Others view kunzite as a calming stone. They feel it promotes inner peace, stress reduction, and harmony while possibly helping someone navigate complex emotional situations.
It is important to understand that there is no scientific proof that any stone can treat, prevent, or cure medical conditions. However, there typically is no harm in wearing, meditating on, or holding a gem. Just don't rely on kunzite as a substitute or genuine medical care if you have a health concern, including mental, emotional, or physical challenges.
Stones Similar to Kunzite
Some gems may look similar to kunzite, depending on the shade you're after. For gem-quality stones, pink sapphire, pink spinel, pink tourmaline, pink morganite, and pink fluorite may all be reasonable substitutes, depending on the exact piece.

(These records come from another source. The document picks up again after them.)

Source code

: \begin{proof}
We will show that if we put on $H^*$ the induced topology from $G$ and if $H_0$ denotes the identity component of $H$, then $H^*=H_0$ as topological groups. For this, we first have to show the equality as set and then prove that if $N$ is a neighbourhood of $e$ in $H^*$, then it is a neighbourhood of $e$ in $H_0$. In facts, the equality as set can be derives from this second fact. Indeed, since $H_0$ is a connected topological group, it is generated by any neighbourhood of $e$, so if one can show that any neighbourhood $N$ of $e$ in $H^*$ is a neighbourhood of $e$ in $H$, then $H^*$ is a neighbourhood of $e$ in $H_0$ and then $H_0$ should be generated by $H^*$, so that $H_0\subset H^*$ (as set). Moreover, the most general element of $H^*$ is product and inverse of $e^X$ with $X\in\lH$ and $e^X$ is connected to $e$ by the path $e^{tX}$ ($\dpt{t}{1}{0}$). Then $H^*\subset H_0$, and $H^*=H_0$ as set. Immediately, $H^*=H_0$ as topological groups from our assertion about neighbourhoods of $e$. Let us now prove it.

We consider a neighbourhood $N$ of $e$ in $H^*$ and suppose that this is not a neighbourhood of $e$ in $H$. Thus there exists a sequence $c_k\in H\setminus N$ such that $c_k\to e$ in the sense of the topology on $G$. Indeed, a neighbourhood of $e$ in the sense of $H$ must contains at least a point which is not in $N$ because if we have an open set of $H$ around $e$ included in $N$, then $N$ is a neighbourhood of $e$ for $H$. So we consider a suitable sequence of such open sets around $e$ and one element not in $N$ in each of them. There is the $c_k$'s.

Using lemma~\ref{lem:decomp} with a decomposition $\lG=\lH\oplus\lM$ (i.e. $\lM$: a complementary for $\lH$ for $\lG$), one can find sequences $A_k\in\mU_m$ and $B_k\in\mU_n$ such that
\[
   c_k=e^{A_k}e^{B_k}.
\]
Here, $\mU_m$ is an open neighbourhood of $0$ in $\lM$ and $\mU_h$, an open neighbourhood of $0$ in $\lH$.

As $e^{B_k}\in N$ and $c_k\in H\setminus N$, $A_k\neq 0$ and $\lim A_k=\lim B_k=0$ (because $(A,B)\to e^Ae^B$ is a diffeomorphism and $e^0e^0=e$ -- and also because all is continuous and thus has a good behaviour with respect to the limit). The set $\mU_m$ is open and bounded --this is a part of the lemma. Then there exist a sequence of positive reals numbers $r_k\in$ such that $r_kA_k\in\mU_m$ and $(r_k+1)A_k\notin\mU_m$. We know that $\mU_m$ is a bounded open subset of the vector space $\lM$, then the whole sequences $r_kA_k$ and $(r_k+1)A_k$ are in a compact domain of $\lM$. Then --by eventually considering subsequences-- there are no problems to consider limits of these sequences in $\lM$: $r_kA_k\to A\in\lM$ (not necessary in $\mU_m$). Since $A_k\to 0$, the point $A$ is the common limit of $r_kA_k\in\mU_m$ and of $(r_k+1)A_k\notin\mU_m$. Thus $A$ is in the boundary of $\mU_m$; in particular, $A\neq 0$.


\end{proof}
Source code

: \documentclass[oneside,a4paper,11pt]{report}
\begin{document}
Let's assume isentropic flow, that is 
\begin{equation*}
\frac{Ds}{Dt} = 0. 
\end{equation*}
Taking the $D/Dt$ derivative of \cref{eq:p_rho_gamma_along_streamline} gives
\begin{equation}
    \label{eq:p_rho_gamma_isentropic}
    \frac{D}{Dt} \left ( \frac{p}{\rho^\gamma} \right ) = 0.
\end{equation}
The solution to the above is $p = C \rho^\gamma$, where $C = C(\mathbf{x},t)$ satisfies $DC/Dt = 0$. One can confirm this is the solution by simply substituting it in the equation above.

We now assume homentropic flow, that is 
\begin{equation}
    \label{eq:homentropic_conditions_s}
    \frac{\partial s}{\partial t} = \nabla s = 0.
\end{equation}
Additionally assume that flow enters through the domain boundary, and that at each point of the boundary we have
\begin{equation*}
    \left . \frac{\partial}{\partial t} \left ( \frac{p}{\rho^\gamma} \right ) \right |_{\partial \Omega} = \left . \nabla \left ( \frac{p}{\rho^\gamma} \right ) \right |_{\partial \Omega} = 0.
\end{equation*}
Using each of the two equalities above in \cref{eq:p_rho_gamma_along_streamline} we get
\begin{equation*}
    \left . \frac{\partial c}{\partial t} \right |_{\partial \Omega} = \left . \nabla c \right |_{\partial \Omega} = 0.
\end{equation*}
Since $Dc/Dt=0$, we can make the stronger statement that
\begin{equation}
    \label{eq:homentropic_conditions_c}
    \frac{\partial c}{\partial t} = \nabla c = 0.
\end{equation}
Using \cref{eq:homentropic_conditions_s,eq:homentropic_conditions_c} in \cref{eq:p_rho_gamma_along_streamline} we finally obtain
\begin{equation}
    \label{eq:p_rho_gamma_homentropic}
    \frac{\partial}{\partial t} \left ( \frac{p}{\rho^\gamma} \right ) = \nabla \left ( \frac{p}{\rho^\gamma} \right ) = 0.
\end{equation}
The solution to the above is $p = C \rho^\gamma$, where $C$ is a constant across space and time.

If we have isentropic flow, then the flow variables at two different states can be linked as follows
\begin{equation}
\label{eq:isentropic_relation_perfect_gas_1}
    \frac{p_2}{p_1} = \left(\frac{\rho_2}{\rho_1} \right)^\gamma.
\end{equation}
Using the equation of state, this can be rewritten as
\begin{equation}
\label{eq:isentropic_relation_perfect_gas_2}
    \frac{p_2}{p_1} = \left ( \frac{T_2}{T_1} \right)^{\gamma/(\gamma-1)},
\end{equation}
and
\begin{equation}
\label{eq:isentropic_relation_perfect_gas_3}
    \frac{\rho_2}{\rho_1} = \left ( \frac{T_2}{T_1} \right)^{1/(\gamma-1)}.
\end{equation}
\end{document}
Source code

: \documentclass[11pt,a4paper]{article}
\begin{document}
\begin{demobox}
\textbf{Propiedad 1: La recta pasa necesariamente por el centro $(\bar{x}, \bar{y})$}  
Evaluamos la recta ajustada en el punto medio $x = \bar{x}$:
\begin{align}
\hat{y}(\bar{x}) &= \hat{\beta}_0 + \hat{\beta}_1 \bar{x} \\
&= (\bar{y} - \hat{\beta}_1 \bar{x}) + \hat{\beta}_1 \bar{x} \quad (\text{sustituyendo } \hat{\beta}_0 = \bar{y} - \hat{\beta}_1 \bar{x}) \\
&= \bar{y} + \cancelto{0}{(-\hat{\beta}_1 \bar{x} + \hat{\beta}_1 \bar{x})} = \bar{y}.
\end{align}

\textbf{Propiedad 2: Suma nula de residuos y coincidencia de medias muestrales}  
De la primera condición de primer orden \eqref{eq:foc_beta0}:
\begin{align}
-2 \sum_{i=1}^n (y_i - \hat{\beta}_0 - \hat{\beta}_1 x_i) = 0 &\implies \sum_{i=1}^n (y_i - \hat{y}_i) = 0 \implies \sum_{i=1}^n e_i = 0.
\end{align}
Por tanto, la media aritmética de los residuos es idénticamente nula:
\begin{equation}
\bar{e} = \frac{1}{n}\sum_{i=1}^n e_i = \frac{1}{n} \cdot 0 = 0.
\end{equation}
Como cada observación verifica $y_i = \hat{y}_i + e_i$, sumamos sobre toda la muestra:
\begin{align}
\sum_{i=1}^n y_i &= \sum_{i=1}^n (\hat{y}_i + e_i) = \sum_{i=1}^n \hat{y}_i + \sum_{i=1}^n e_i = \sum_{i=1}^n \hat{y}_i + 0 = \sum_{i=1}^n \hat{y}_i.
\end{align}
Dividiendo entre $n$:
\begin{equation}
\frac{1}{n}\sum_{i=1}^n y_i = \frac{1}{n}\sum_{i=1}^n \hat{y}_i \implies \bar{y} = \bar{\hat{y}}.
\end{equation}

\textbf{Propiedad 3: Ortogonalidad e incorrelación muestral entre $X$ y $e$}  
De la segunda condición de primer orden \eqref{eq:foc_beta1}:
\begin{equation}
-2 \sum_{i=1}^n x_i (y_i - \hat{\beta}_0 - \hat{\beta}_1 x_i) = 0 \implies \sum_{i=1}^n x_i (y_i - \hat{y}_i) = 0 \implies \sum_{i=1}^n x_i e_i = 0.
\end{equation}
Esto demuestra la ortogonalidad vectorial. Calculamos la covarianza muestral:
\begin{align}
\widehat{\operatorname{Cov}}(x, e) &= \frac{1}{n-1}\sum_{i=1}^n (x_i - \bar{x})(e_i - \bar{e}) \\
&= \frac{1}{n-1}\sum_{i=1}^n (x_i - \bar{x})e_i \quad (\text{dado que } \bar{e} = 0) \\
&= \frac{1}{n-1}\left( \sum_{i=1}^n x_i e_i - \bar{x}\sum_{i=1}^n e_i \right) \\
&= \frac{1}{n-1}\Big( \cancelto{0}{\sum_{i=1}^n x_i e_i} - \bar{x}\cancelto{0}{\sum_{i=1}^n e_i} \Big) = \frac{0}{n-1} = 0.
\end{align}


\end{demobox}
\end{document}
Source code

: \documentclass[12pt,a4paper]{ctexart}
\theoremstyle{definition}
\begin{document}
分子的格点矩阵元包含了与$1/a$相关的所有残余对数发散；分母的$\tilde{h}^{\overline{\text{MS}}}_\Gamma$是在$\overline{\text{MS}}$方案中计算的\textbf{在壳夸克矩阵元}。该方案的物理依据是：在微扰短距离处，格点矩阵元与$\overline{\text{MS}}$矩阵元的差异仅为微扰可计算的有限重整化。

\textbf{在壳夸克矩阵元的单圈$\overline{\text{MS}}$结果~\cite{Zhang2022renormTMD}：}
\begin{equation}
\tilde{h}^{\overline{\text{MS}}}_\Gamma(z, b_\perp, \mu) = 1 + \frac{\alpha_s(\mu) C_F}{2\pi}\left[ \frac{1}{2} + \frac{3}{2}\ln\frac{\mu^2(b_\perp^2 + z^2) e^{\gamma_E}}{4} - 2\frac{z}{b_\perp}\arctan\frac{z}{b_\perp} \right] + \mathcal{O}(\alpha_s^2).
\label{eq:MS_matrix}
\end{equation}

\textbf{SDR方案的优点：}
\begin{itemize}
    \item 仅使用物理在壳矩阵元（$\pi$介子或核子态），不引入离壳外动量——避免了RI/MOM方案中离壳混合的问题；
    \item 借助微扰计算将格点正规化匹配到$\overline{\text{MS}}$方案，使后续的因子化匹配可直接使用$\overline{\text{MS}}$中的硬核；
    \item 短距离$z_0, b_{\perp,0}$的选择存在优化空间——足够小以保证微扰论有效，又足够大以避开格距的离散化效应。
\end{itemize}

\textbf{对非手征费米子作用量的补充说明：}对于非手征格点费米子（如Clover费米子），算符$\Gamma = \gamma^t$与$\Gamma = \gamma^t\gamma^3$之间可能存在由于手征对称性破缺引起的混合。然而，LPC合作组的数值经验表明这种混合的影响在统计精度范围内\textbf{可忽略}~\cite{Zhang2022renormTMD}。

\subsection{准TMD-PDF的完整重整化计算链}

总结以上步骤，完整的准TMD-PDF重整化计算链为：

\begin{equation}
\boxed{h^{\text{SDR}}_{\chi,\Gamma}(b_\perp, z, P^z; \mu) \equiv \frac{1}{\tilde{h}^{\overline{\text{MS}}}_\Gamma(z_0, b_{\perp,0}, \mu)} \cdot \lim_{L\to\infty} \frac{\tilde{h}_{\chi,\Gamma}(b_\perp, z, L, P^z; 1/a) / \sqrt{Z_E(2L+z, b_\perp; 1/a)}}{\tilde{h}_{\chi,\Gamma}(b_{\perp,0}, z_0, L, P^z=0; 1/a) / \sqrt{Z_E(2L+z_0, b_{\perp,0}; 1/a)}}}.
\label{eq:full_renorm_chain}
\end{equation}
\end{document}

For cabochons or beads, rose quartz may have a look that's closest to kunzite. At times, a pink opal may as well, especially if there is no opalescence.
If you're looking for a gem closer to lilac kunzite, lavender quartz is probably your strongest match. Some pieces of amethyst may also be solid stand-ins, as well as purple spinel and purple sapphire. For cabochons or beads, purple jade might be your best bet.